→ Exercise objective
Work out how many lines in the following entries contain the string "mysql", and write only that number.

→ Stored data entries
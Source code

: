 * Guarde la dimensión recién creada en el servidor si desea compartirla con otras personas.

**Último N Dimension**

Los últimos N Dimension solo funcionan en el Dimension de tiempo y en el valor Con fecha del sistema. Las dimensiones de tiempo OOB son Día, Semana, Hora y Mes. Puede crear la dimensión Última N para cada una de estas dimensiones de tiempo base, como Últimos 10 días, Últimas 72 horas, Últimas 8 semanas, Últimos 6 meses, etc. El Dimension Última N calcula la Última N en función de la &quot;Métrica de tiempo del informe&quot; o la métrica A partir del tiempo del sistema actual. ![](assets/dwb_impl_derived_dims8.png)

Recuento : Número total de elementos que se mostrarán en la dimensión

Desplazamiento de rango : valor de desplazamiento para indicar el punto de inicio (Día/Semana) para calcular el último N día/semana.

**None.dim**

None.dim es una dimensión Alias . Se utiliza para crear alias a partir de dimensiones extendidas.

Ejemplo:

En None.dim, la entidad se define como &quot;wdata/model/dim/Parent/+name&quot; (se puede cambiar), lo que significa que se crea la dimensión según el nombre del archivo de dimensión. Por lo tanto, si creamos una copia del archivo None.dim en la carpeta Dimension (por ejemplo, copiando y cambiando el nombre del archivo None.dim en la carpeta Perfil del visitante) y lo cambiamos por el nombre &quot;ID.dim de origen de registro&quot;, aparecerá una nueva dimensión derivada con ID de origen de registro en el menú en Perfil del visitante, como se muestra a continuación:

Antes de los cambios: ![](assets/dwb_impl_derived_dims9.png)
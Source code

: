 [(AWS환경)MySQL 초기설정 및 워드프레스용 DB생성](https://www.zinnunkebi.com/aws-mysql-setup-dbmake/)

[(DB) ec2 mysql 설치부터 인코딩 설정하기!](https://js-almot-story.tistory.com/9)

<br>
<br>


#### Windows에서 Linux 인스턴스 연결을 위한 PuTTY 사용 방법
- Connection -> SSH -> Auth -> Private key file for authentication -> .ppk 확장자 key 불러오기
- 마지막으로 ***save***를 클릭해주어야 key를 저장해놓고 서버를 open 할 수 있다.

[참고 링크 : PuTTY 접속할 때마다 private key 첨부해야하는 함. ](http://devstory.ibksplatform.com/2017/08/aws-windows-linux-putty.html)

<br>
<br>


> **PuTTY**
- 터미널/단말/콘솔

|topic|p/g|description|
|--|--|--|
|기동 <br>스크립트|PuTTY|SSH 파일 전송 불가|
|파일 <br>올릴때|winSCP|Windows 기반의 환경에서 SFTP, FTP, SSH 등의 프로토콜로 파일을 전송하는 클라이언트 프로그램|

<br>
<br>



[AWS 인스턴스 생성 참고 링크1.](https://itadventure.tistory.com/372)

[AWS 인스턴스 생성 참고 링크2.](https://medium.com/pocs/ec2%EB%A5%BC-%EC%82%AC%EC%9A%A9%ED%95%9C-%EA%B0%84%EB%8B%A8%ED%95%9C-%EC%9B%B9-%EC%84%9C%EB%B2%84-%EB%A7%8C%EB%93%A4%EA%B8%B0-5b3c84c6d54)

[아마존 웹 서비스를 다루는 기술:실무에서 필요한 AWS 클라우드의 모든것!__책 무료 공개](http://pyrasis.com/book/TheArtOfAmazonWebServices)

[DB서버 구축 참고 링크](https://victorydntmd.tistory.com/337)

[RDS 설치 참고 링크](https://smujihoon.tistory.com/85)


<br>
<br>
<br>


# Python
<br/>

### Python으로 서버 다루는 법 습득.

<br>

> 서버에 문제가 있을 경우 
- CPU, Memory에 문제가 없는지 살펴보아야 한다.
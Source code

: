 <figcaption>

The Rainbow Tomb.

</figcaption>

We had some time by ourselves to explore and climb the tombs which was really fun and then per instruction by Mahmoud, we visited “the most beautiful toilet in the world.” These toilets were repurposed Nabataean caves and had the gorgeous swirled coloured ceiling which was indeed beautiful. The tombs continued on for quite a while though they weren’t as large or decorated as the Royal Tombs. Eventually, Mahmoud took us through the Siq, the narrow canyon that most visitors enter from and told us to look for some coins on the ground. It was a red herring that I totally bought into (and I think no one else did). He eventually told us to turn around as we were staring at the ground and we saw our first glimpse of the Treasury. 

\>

→ Result of this exercise
2